### TASK INSTRUCTIONS
Copy out lines with the word "kastarmin" from the material that follows.
-*-
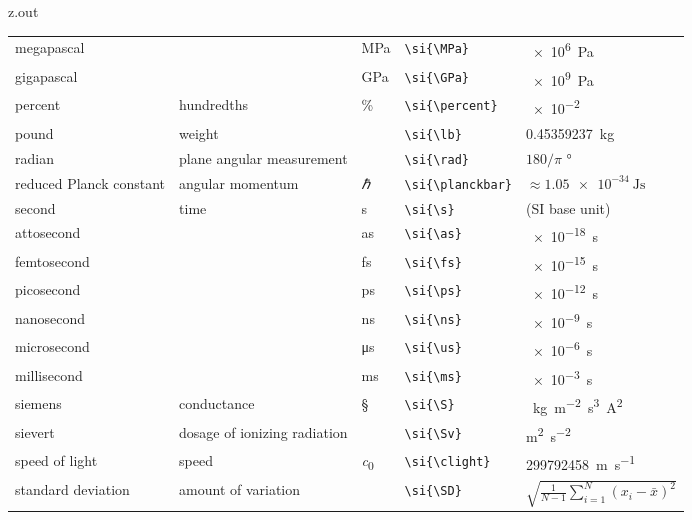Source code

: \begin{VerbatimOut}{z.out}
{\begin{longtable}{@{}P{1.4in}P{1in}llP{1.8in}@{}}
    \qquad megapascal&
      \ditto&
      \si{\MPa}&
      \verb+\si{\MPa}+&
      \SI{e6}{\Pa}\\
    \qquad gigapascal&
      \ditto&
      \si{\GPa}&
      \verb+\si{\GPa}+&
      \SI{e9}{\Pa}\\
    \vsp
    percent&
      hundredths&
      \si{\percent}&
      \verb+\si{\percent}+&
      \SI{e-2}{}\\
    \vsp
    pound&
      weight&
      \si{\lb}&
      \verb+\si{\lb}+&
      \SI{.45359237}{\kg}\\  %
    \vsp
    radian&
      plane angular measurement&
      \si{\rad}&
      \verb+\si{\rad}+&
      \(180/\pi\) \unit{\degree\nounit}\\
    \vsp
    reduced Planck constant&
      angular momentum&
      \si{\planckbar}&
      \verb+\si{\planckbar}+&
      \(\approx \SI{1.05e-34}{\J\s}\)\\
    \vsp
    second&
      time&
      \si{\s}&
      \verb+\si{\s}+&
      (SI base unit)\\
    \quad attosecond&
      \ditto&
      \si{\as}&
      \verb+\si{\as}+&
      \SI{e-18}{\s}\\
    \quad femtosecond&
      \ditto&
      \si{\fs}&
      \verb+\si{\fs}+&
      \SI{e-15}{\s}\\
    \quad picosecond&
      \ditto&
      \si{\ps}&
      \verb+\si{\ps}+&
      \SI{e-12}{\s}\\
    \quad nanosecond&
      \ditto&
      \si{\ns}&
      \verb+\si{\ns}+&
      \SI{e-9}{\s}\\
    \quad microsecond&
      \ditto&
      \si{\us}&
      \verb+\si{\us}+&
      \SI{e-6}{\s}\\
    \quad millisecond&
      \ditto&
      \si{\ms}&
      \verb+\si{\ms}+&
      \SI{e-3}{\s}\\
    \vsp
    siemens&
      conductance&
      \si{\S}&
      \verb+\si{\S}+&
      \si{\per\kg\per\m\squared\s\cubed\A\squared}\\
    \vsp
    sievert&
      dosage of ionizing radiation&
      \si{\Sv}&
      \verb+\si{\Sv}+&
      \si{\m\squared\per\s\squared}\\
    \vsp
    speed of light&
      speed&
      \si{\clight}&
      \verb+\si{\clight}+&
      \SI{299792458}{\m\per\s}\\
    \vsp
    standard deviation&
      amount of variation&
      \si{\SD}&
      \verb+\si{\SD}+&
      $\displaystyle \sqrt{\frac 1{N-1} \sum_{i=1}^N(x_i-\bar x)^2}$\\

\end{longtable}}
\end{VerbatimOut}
-*-
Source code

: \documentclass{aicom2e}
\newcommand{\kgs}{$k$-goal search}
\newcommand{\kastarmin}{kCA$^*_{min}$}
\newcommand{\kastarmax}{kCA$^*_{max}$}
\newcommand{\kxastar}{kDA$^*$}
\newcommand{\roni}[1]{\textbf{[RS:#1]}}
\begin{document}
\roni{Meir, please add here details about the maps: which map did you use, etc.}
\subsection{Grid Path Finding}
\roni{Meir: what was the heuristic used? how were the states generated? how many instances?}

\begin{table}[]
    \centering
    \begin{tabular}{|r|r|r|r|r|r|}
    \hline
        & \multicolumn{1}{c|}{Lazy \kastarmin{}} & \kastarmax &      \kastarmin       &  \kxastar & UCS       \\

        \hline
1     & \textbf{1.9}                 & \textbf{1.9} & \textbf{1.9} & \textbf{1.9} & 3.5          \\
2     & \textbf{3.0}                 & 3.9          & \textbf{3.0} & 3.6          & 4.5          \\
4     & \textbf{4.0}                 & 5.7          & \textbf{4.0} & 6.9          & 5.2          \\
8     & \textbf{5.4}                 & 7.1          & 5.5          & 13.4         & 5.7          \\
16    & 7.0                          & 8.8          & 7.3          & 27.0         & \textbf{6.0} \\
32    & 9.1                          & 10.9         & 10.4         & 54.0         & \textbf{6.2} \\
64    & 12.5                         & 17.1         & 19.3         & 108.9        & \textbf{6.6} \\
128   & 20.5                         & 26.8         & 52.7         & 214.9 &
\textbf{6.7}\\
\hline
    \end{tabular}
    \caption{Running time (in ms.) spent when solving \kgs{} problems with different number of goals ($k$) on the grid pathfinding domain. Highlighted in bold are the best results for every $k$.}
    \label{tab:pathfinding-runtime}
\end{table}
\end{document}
-*-
### PROBLEM SOLUTION
\newcommand{\kastarmin}{kCA$^*_{min}$}
        & \multicolumn{1}{c|}{Lazy \kastarmin{}} & \kastarmax &      \kastarmin       &  \kxastar & UCS       \\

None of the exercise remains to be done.